## Exercise requirements
Give the lines below again exactly, starting with the line that holds "to Jupiter-like planets." and going on through the line that holds "(1000)$ planets smaller".

========

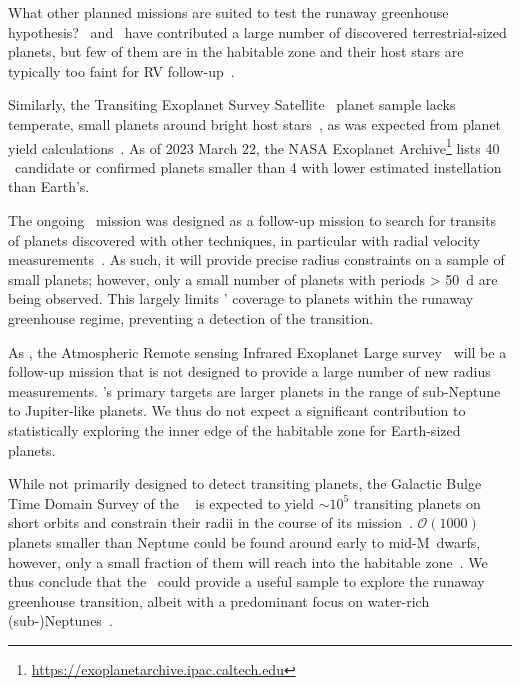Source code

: \documentclass[twocolumn,twocolappendix]{aastex631}
\begin{document}
What other planned missions are suited to test the runaway greenhouse hypothesis?
\kepler\ and \ktwo\ have contributed a large number of discovered terrestrial-sized planets, but few of them are in the habitable zone and their host stars are typically too faint for RV follow-up~\citep{Dressing2015}.

Similarly, the Transiting Exoplanet Survey Satellite~\citep[\tess,][]{Ricker2014a} planet sample lacks temperate, small planets around bright host stars~\citep{Ment2023}, as was expected from planet yield calculations~\citep{Barclay2018}.
As of 2023 March 22, the NASA Exoplanet Archive\footnote{\url{https://exoplanetarchive.ipac.caltech.edu}} lists 40 \tess\ candidate or confirmed planets smaller than \SI{4}{\rEarth} with lower estimated instellation than Earth's.

The ongoing \cheops\ mission was designed as a follow-up mission to search for transits of planets discovered with other techniques, in particular with radial velocity measurements~\citep{Benz2021}.
As such, it will provide precise radius constraints on a sample of small planets; however, only a small number of planets with periods \SI{> 50}{\day} are being observed.
This largely limits \cheops' coverage to planets within the runaway greenhouse regime, preventing a detection of the transition.

As \cheops, the Atmospheric Remote sensing Infrared Exoplanet Large survey~\citep[\ariel,][]{Puig2016} will be a follow-up mission that is not designed to provide a large number of new radius measurements.
\ariel's primary targets are larger planets in the range of sub-Neptune to Jupiter-like planets.
We thus do not expect a significant contribution to statistically exploring the inner edge of the habitable zone for Earth-sized planets.

While not primarily designed to detect transiting planets, the Galactic Bulge Time Domain Survey of the \rst~\citep{Spergel2015} is expected to yield $\sim 10^5$ transiting planets on short orbits and constrain their radii in the course of its mission~\citep{Montet2017}.
$\mathcal{O} (1000)$ planets smaller than Neptune could be found around early to mid-M~dwarfs, however, only a small fraction of them will reach into the habitable zone~\citep{Tamburo2023}.
We thus conclude that the \rst\ could provide a useful sample to explore the runaway greenhouse transition, albeit with a predominant focus on water-rich (sub-)Neptunes~\citep[e.g.,][]{Pierrehumbert2022}.
\end{document}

========

## Answer to this problem
\ariel's primary targets are larger planets in the range of sub-Neptune to Jupiter-like planets.
We thus do not expect a significant contribution to statistically exploring the inner edge of the habitable zone for Earth-sized planets.

While not primarily designed to detect transiting planets, the Galactic Bulge Time Domain Survey of the \rst~\citep{Spergel2015} is expected to yield $\sim 10^5$ transiting planets on short orbits and constrain their radii in the course of its mission~\citep{Montet2017}.
$\mathcal{O} (1000)$ planets smaller than Neptune could be found around early to mid-M~dwarfs, however, only a small fraction of them will reach into the habitable zone~\citep{Tamburo2023}.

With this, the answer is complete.